The Hillary Clinton campaign at the time of the case was a large organization. It featured both extensive advertising and public relations, backed by substantial funding that was more than her competitors had access to. There were two target audiences during this part of the campaign. The first was the voters in the Democratic primary, as this represents the first step towards becoming President. The author (Stetz) does not appear to have made the distinction between the two audiences, but Clinton would fail at the first stage, so any effort to cultivate the broader audience of American voters was ultimately wasted effort. Her spending, advertising and public relations in 2007 was aimed at primary voters initially, because they are a distinct audience from general election voters (Murray, 2008).
Many different techniques are used to help understand the target market during such campaigns. Extensive polling is done to attempt to understand the approximate rates of popularity among candidates. Focus groups and interviews are conducted to gather qualitative data about the opinions voters have about the candidates, with the objective of identifying patterns in the data that can be helped to shape the message and the way that the candidate is presented to the audience. Social media can also provide information about the people supporting each candidate, so that the candidate is better aware of the strengths and weaknesses of his/her audience. Thus, extensive use of both qualitative and quantitative research is used, both from primary and from secondary sources.
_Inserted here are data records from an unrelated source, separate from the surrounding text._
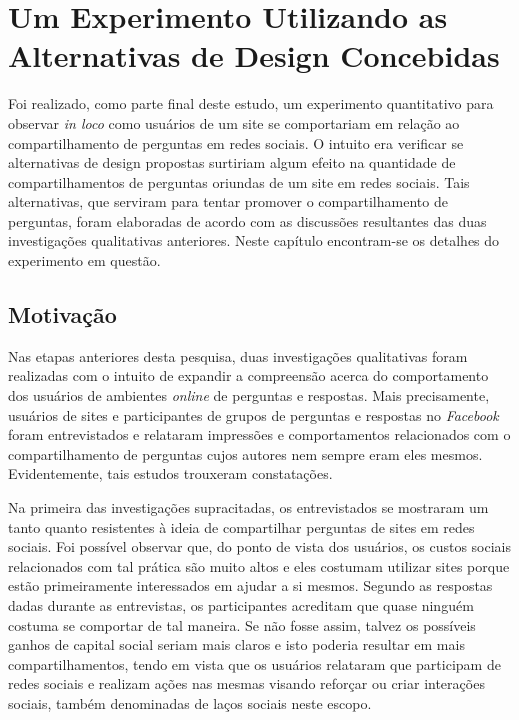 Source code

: \chapter{Um Experimento Utilizando as Alternativas de Design Concebidas}
Foi realizado, como parte final deste estudo, um experimento quantitativo para observar \textit{in loco} como usuários de um site \qa se comportariam em relação ao compartilhamento de perguntas em redes sociais. O intuito era verificar se alternativas de design propostas surtiriam algum efeito na quantidade de compartilhamentos de perguntas oriundas de um site \qa em redes sociais. Tais alternativas, que serviram para tentar promover o compartilhamento de perguntas, foram elaboradas de acordo com as discussões resultantes das duas investigações qualitativas anteriores. Neste capítulo encontram-se os detalhes do experimento em questão.

\section{Motivação}
Nas etapas anteriores desta pesquisa, duas investigações qualitativas foram realizadas com o intuito de expandir a compreensão acerca do comportamento dos usuários de ambientes \textit{online} de perguntas e respostas. Mais precisamente, usuários de sites \qa e participantes de grupos de perguntas e respostas no \textit{Facebook} foram entrevistados e relataram impressões e comportamentos relacionados com o compartilhamento de perguntas cujos autores nem sempre eram eles mesmos. Evidentemente, tais estudos trouxeram constatações.

Na primeira das investigações supracitadas, os entrevistados se mostraram um tanto quanto resistentes à ideia de compartilhar perguntas de sites \qa em redes sociais. Foi possível observar que, do ponto de vista dos usuários, os custos sociais relacionados com tal prática são muito altos e eles costumam utilizar sites \qa porque estão primeiramente interessados em ajudar a si mesmos. Segundo as respostas dadas durante as entrevistas, os participantes acreditam que quase ninguém costuma se comportar de tal maneira. Se não fosse assim, talvez os possíveis ganhos de capital social seriam mais claros e isto poderia resultar em mais compartilhamentos, tendo em vista que os usuários relataram que participam de redes sociais e realizam ações nas mesmas visando reforçar ou criar interações sociais, também denominadas de laços sociais neste escopo.

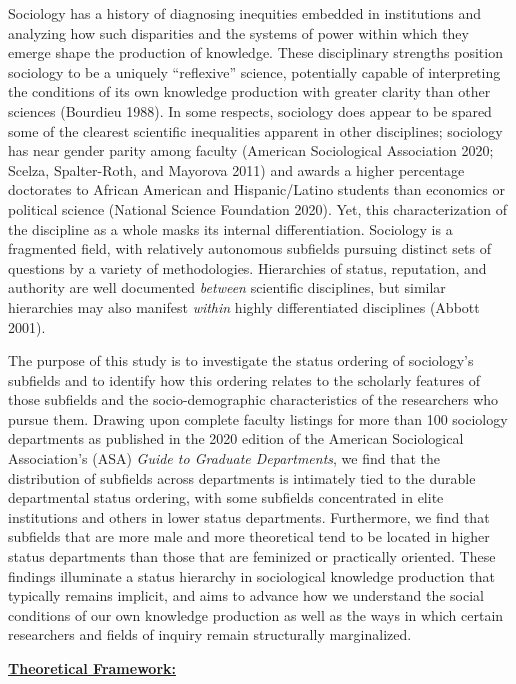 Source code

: \documentclass{article}
\begin{document}
Sociology has a history of diagnosing inequities embedded in
institutions and analyzing how such disparities and the systems of power
within which they emerge shape the production of knowledge. These
disciplinary strengths position sociology to be a uniquely ``reflexive''
science, potentially capable of interpreting the conditions of its own
knowledge production with greater clarity than other sciences (Bourdieu
1988). In some respects, sociology does appear to be spared some of the
clearest scientific inequalities apparent in other disciplines;
sociology has near gender parity among faculty (American Sociological
Association 2020; Scelza, Spalter-Roth, and Mayorova 2011) and awards a
higher percentage doctorates to African American and Hispanic/Latino
students than economics or political science (National Science
Foundation 2020). Yet, this characterization of the discipline as a
whole masks its internal differentiation. Sociology is a fragmented
field, with relatively autonomous subfields pursuing distinct sets of
questions by a variety of methodologies. Hierarchies of status,
reputation, and authority are well documented \emph{between} scientific
disciplines, but similar hierarchies may also manifest \emph{within}
highly differentiated disciplines (Abbott 2001).

The purpose of this study is to investigate the status ordering of
sociology's subfields and to identify how this ordering relates to the
scholarly features of those subfields and the socio-demographic
characteristics of the researchers who pursue them. Drawing upon
complete faculty listings for more than 100 sociology departments as
published in the 2020 edition of the American Sociological Association's
(ASA) \emph{Guide to Graduate Departments}, we find that the
distribution of subfields across departments is intimately tied to the
durable departmental status ordering, with some subfields concentrated
in elite institutions and others in lower status departments.
Furthermore, we find that subfields that are more male and more
theoretical tend to be located in higher status departments than those
that are feminized or practically oriented. These findings illuminate a
status hierarchy in sociological knowledge production that typically
remains implicit, and aims to advance how we understand the social
conditions of our own knowledge production as well as the ways in which
certain researchers and fields of inquiry remain structurally
marginalized.

\textbf{\uline{Theoretical Framework:}}
\end{document}
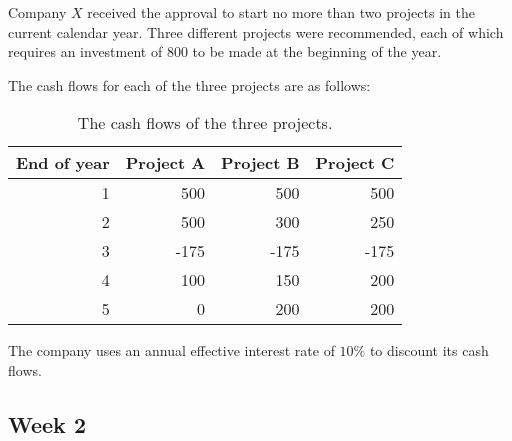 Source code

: \documentclass[
]{book}
\begin{document}
Company \(X\) received the approval to start no more than two projects in the current calendar year.
Three different projects were recommended, each of which requires an investment of 800 to be made at the beginning of the year.

The cash flows for each of the three projects are as follows:

\begin{table}

\caption{\label{tab:unnamed-chunk-1}The cash flows of the three projects.}
\centering
\begin{tabular}[t]{r|r|r|r}
\hline
End of year & Project A & Project B & Project C\\
\hline
1 & 500 & 500 & 500\\
\hline
2 & 500 & 300 & 250\\
\hline
3 & -175 & -175 & -175\\
\hline
4 & 100 & 150 & 200\\
\hline
5 & 0 & 200 & 200\\
\hline
\end{tabular}
\end{table}

The company uses an annual effective interest rate of \(10\%\) to discount its cash flows.

\hypertarget{week-2}{%
\subsection*{Week 2}\label{week-2}}

  
\end{document}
The research appears to be valid and reliable. The more organized forms of research such as focus groups and polling would have been very reliable. Gawiser and Witt (2012) outline the criteria for what is considered a reliable poll, and in general most in-house polling done by political parties meets these criteria. The information used in the Clinton campaign would have come mainly from in-house sources, though there were many public polls run by media organizations that would have also provided data. The Clinton campaign would have been aware of these polls, but might not have had full access to the inputs of these polls. The polling done in-house would have been suited to the task, because it would have accurately gauged target audience reaction to the marketing campaign in which Clinton was engaged, in particular responses to her policy ideas and with respect to her personal popularity.
To secure the Democratic Presidential Nomination
To project Clinton favorably as a Presidential candidate
To establish Clinton's policy credentials for the job of President
To establish Clinton's personal credibility and popularity
To differentiate Clinton from the other leading candidates (Obama, Edwards)
These objectives are essentially the same as the other candidates would have had. Clinton had an experienced team on hand, but the weakness of having this set of objectives is that it lacks a coherent underlying message. Clinton needed a stronger framing of her own personal contributions to the role of President, rather than a generic "Clinton is good" sort of message, which I think is what flowed from having these objectives. From a technical perspective, these objectives are fine because things like credibility and popularity and suitability are all operationalized in poll data that can fairly accurately mirror election results. That the Clinton campaign was somewhat social media shy shows that she was not using a technology that has, in time, proven to be a valuable predictor of many of these objectives -- Obama successfully operationalized his objectives with social media and this helped him to understand his audience better (Rojas, 2013).
There were several communications strategies that were used. Clinton relied on advertisements in key swing areas, and she made a lot of personal appearances. These appearances served to underscore her commitment to dialogue and to portray Clinton as a leader. Further, the Clinton campaign waged a public relations war, with PR spokespeople providing information, sound bites and clips to the media, which duly reported on this content. Social media was downplayed as part of the campaign, largely because it lacked initial success, but perhaps also because the Clinton team did not understand how to use it well.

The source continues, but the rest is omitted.